Impacts of climate and fire on thermoerosion in the Alaskan tundra over the late Holocene
Anthropogenic climate warming in the Arctic may increase fire activity and enhance permafrost thaw. Thermoerosion is an important pulse disturbance by which carbon stored in frozen soil is rapidly exposed to microbial degradation. These catastrophic events may be facilitated by increases in the permafrost active layer, which may occur after wildfires that warm tundra soils for decades. We examine modern and past thermoerosion in the Noatak River Watershed, a highly flammable tundra ecoregion in Alaska where fire frequency is expected to increase in the future. To help identify geochemical indicators of thermoerosion, we use X-Ray fluorescence to analyze soil profiles of modern thaw slumps of varying ages. Sediment cores were obtained from two lakes, one with and one without thermoerosion along the shoreline, to reconstruct local fire and thermoerosional events in each watershed over the past 4000 years. We use peak analysis to estimate the frequency of past thermoerosional events at each site and compare those records to charcoal-inferred fires in order to assess fire-thermoerosion linkages. Understanding the role of fires in facilitating thermoerosion can help predict feedbacks to climate warming in the Arctic where fire frequency is predicted to increase in the future.

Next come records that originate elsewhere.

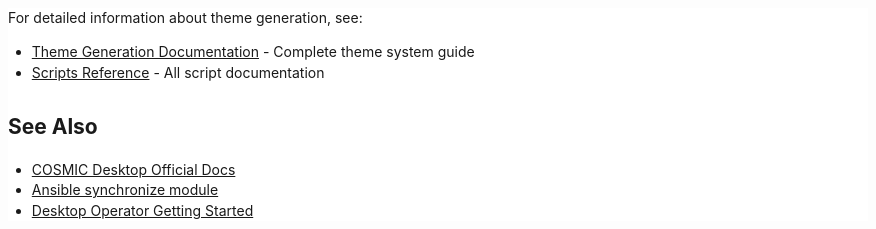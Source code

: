 For detailed information about theme generation, see:
- [Theme Generation Documentation](theme-generation.md) - Complete theme system guide
- [Scripts Reference](scripts.md) - All script documentation

## See Also

- [COSMIC Desktop Official Docs](https://github.com/pop-os/cosmic-epoch)
- [Ansible synchronize module](https://docs.ansible.com/ansible/latest/collections/ansible/posix/synchronize_module.html)
- [Desktop Operator Getting Started](getting-started.md)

Sediments from younger thaw slumps had higher Ca:K and Ca:Sr values than older features, and these values increased with depth in exposed slump headwalls, suggesting higher carbonate relative to silicate content in deeper soils. At Wolf Track Lake, the site with shoreline thermoerosion, sediments reveal distinct peaks in Ca:K and Ca:Sr through time. Bulk-sediment δ13C values are significantly correlated to Ca:K (R=0.79, p<0.0001, n=59), further suggesting peaks reflect weathering of carbonate-rich soils. Peak analysis reveals 22 thermoerosional and 24 fire events over the past ~4000 years. Three thermoerosional events occurred in the same decade as a fire and four events occurred within 40 years of a fire. The site without modern thermoerosion showed no distinct peaks in Ca:K. However, values were elevated between ~800 and 2000 cal BP, when several fires occurred. This site also burned less frequently in the past (mean return interval = 216 years) compared to Wolf Track Lake (mean return interval = 139 years), suggesting a more active thermoerosional regime at the site that experienced more frequent fires. These results are among the first for reconstructing past thermoerosion, and thus they represent a substantial first step in assessing controls of long-term permafrost dynamics in Arctic systems.